Always sceptical of trips abroad for politicians, even just to Scotland, Gef asked Mrs Caine why the island was going to COP26 and what she hoped to gain from the delegation’s visit. She explained: ‘To be carbon neutral by 2050, so whatever we’re generating, we’re also taking that back out, it’s a huge ambition for the Isle of Man. It’s a huge ask actually and a big journey to go on with some serious investment needed along the way. Whereas Jersey, for instance, already gets all of its renewable energy, we are not at that point. Even to get to 75% by 2035, the Isle of Man, in some ways, the natural resources, our nature reserves, we’ve got some good stories, the fact that we’re biosphere and we’re looking at biodiversity, but other islands have got incredible stories to tell to. 

‘Earlier this week Jersey hosted a small island’s climate conference, virtually, I did a little presentation about the island, it was fascinating to learnt hat Bahrain, year on year, keeps increasing its hottest ever temperature on record and how they’re building for that, Antigua and Barbuda, recovering from a 175mph hurricane that flattened Barbuda, Madeira, which is a similar climate to ourselves, yet they have issues with wildfires. So all those people are planning to attend COP26 and as small islands we will be able to get together, to share learning, best practice and one of the other big issues coming out of this is how do we pay for this?

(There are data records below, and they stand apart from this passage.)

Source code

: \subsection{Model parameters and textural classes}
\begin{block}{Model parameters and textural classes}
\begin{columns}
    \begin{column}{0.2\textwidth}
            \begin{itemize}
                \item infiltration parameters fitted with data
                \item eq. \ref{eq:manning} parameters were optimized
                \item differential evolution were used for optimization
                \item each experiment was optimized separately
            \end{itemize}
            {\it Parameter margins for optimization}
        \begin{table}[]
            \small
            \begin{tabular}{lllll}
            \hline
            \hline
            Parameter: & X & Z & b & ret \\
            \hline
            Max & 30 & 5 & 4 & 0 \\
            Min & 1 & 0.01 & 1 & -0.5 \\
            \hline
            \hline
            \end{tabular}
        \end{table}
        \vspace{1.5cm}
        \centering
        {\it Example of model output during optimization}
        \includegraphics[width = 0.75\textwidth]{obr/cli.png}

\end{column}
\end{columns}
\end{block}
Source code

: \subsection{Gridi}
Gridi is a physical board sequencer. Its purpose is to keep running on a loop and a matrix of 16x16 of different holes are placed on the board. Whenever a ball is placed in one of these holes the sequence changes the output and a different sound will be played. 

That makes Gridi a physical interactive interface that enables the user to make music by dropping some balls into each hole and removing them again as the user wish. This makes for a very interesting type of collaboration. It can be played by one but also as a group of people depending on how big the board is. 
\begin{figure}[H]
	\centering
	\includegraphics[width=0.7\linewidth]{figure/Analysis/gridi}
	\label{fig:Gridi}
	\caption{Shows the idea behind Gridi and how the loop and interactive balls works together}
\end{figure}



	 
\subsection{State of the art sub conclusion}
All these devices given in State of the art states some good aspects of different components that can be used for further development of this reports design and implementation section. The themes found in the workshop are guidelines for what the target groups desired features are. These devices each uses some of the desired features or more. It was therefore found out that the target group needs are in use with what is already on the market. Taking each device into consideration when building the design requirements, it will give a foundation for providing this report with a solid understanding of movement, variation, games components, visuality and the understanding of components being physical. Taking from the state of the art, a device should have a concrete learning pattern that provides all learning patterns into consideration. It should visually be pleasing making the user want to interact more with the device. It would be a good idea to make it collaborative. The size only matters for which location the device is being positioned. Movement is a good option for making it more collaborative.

What investments do we need to make, and how, to ensure that we make net zero by 2050.’

How Are We Going to Pay For It?

A fair question. Tynwald did back a £400m loan earlier in the summer, a sizeable portion of which will be used to pay for, yes infrastructure projects, etc, but also for the transition to net zero by 2050. Mrs Caine said that while that pot of money is there, her board is charged with ensuring those schemes are delivered. She said of the Chief Minister, Alf Cannan: ‘He wants to see action as much as I do and that’s why I’m really pleased that he asked me to chair this new look transformation board, he wants action.’

Once the Climate Change Bill gains royal ascent, the gov will be obliged to write a five year rolling plan that outlines what the island is going to do in terms of climate change mitigation, the first of which will be due in the Spring. Mrs Caine added: ‘The direction I’m hearing form Mr Cannan is “where is our route map?” so the road map that is going to get us to carbon neutral by 2050, with all the key points along the way. And that is my job really, we’ve done endless amount of consultation and research and there’s been serious amounts of public support for the potential of wind turbines on or off-short, solar farms, renewable energy, tapping in through an interconnector. On that, we already have the one, installing another one, we are talking £100m plus to put a second one in to serve the yes, so yes we have to swallow a huge expenditure at that point, but then the benefits that the Isle of Man will reap and how much more quickly we’d be able to achieve a big reduction in our carbon emissions, would be significant.’

Mrs Caine wrapped out our interview by saying that in the last 30 years, the island’s carbon footprint has continued to increase and that ‘we’ve got to have a serious look at ourselves’. 

Green Hills by the Sea

Quoting a song about being green, though thankfully not like Boris Johnson when he quoted Kermit the Frog, Mrs Caine said: ‘We need to merit the title of green island, you know green hills by the sea, and be genuinely green and not only does that benefit the environment, save the planet and hopefully keeping our temperature increases below 1.5c, but in fact it should eventually mean lower running costs for people, we need to build sustainable homes, we need to have a real think about why are we putting gas boilers in hundreds of new homes as standard, why are we not having sustainable living air tightness standards, green standards and fitting solar polars on buildings, particularly in the government estate and all those huge buildings that we’ve got, particularly schools. 

‘There should be a rolling programme of what the government can do to show that it is serious about our carbon emissions and our commitment to climate change, but also assisting the whole community to come along as well.’